▼

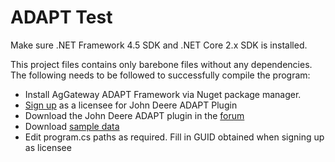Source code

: # ADAPT Test

Make sure .NET Framework 4.5 SDK and .NET Core 2.x SDK is installed.

This project files contains only barebone files without any dependencies. The following needs to be followed to successfully compile the program:
- Install AgGateway ADAPT Framework via Nuget package manager.
- [Sign up](https://developer.deere.com/#!welcome&doc=offlineSDKInquiry.htm) as a licensee for John Deere ADAPT Plugin
- Download the John Deere ADAPT plugin in the [forum](https://apiforums.deere.com/forums/forum/adapt-forum/)
- Download [sample data](https://github.com/JohnDeere/AdaptGen4SampleData/raw/master/Gen4%20Sample%20data%20_Dec%202017.zip)
- Edit program.cs paths as required. Fill in GUID obtained when signing up as licensee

▲

• [Goal of the exercise]: Once the pictures are set aside, retype the rest of the listing exactly.

• [Output of the task]:
Source code

: # ADAPT Test

Make sure .NET Framework 4.5 SDK and .NET Core 2.x SDK is installed.

This project files contains only barebone files without any dependencies. The following needs to be followed to successfully compile the program:
- Install AgGateway ADAPT Framework via Nuget package manager.
- [Sign up](https://developer.deere.com/#!welcome&doc=offlineSDKInquiry.htm) as a licensee for John Deere ADAPT Plugin
- Download the John Deere ADAPT plugin in the [forum](https://apiforums.deere.com/forums/forum/adapt-forum/)
- Download [sample data](https://github.com/JohnDeere/AdaptGen4SampleData/raw/master/Gen4%20Sample%20data%20_Dec%202017.zip)
- Edit program.cs paths as required. Fill in GUID obtained when signing up as licensee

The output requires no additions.